The research progress in dynamic deformation of loess was first analyzed and the train of thought and the deficiency in the existing results were summarized. Then the requirements for dynamic mechanisms were discussed to comprehend the physical process and mechanical mechanism of loess deformation under dynamic loading. Finally we proposed several breakthrough points for research into the dynamic deformation of loess in the future.
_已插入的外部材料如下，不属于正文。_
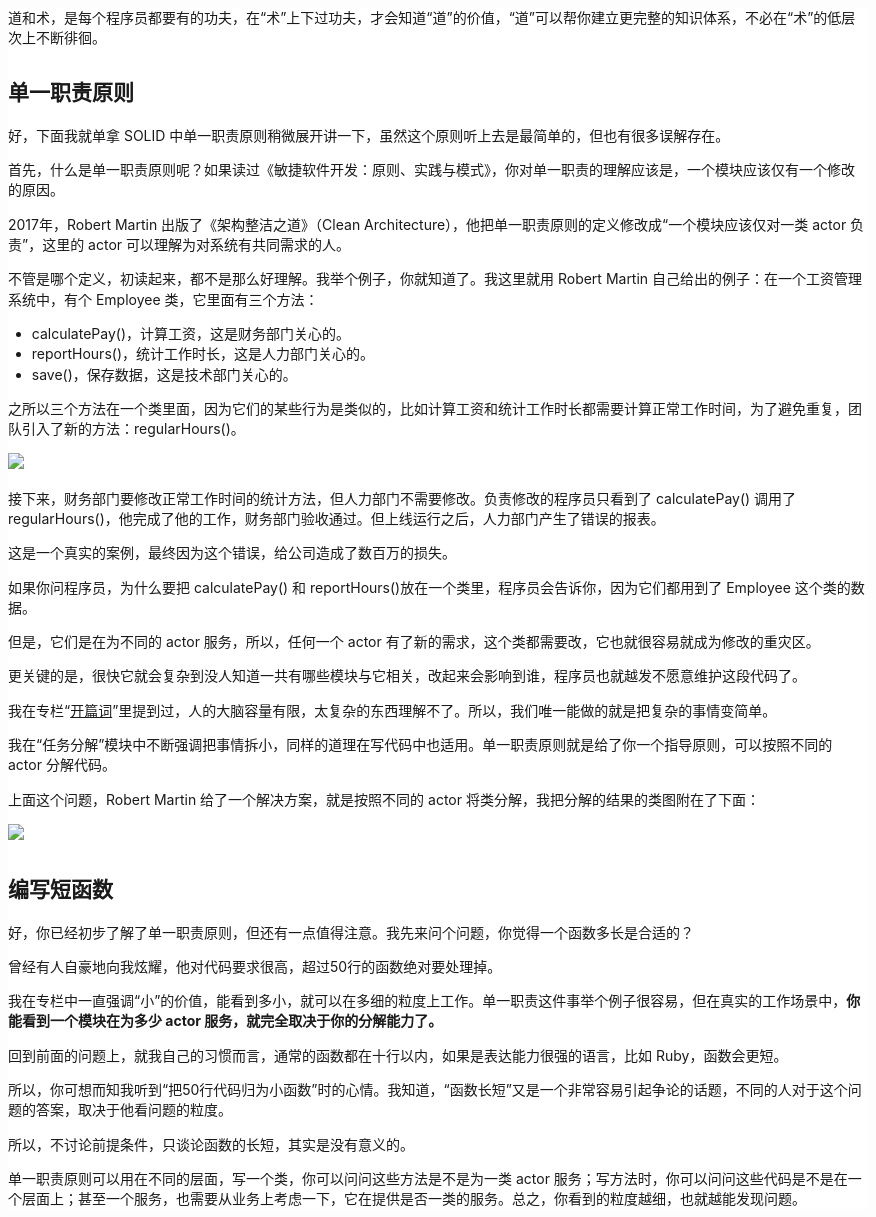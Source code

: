 道和术，是每个程序员都要有的功夫，在“术”上下过功夫，才会知道“道”的价值，“道”可以帮你建立更完整的知识体系，不必在“术”的低层次上不断徘徊。

## 单一职责原则

好，下面我就单拿 SOLID 中单一职责原则稍微展开讲一下，虽然这个原则听上去是最简单的，但也有很多误解存在。

首先，什么是单一职责原则呢？如果读过《敏捷软件开发：原则、实践与模式》，你对单一职责的理解应该是，一个模块应该仅有一个修改的原因。

2017年，Robert Martin 出版了《架构整洁之道》（Clean Architecture），他把单一职责原则的定义修改成“一个模块应该仅对一类 actor 负责”，这里的 actor 可以理解为对系统有共同需求的人。

不管是哪个定义，初读起来，都不是那么好理解。我举个例子，你就知道了。我这里就用 Robert Martin 自己给出的例子：在一个工资管理系统中，有个 Employee 类，它里面有三个方法：

- calculatePay()，计算工资，这是财务部门关心的。
- reportHours()，统计工作时长，这是人力部门关心的。
- save()，保存数据，这是技术部门关心的。

之所以三个方法在一个类里面，因为它们的某些行为是类似的，比如计算工资和统计工作时长都需要计算正常工作时间，为了避免重复，团队引入了新的方法：regularHours()。

![](https://static001.geekbang.org/resource/image/aa/50/aabd9d105df157db95739fb628c00250.jpg?wh=2284%2A864)

接下来，财务部门要修改正常工作时间的统计方法，但人力部门不需要修改。负责修改的程序员只看到了 calculatePay() 调用了 regularHours()，他完成了他的工作，财务部门验收通过。但上线运行之后，人力部门产生了错误的报表。

这是一个真实的案例，最终因为这个错误，给公司造成了数百万的损失。

如果你问程序员，为什么要把 calculatePay() 和 reportHours()放在一个类里，程序员会告诉你，因为它们都用到了 Employee 这个类的数据。

但是，它们是在为不同的 actor 服务，所以，任何一个 actor 有了新的需求，这个类都需要改，它也就很容易就成为修改的重灾区。

更关键的是，很快它就会复杂到没人知道一共有哪些模块与它相关，改起来会影响到谁，程序员也就越发不愿意维护这段代码了。

我在专栏“[开篇词](http://time.geekbang.org/column/article/73980)”里提到过，人的大脑容量有限，太复杂的东西理解不了。所以，我们唯一能做的就是把复杂的事情变简单。

我在“任务分解”模块中不断强调把事情拆小，同样的道理在写代码中也适用。单一职责原则就是给了你一个指导原则，可以按照不同的 actor 分解代码。

上面这个问题，Robert Martin 给了一个解决方案，就是按照不同的 actor 将类分解，我把分解的结果的类图附在了下面：

![](https://static001.geekbang.org/resource/image/ae/bb/ae09f384694f4c7a503da64f7ab34cbb.jpg?wh=2284%2A1018)

## 编写短函数

好，你已经初步了解了单一职责原则，但还有一点值得注意。我先来问个问题，你觉得一个函数多长是合适的？

曾经有人自豪地向我炫耀，他对代码要求很高，超过50行的函数绝对要处理掉。

我在专栏中一直强调“小”的价值，能看到多小，就可以在多细的粒度上工作。单一职责这件事举个例子很容易，但在真实的工作场景中，**你能看到一个模块在为多少 actor 服务，就完全取决于你的分解能力了。**

回到前面的问题上，就我自己的习惯而言，通常的函数都在十行以内，如果是表达能力很强的语言，比如 Ruby，函数会更短。

所以，你可想而知我听到“把50行代码归为小函数”时的心情。我知道，“函数长短”又是一个非常容易引起争论的话题，不同的人对于这个问题的答案，取决于他看问题的粒度。

所以，不讨论前提条件，只谈论函数的长短，其实是没有意义的。

单一职责原则可以用在不同的层面，写一个类，你可以问问这些方法是不是为一类 actor 服务；写方法时，你可以问问这些代码是不是在一个层面上；甚至一个服务，也需要从业务上考虑一下，它在提供是否一类的服务。总之，你看到的粒度越细，也就越能发现问题。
The analyzed results showed that for the existing arts, the dynamic triaxial test in laboratory is the main approach to investigating the loess deformation under seismic loadings. Based on the laboratory data, these studies attract more attention to the dynamic deformation features influenced by three aspects, i.e. the physical properties of loess, types of dynamic loadings and microstructural characteristics of the soil. Almost all researches have failed to consider the interaction between different factors and this has led to the main constraints on the rationality and applicability of relative results. A few studies, fortunately, have applied the physical-mechanical mechanism and obtained better results from the analysis of critical influence parameters and the correlation between them. But these results are still preparatory and further efforts are needed in the theorization and quantification of the essential laws concerning dynamic loess deformation. According to above analysis, we believe that for future research on dynamic loess deformation, the theoretical description of the loading effect caused by the ground motion on loess, the quantitative relation between the dynamic response of solid-phase and the macro structure strength of loess, the dynamic development laws of composite potential energy of air and water phases, and the influence of boundary conditions in field on initial stress state of loess, etc, should be the noteworthy breakthrough spoints to consider.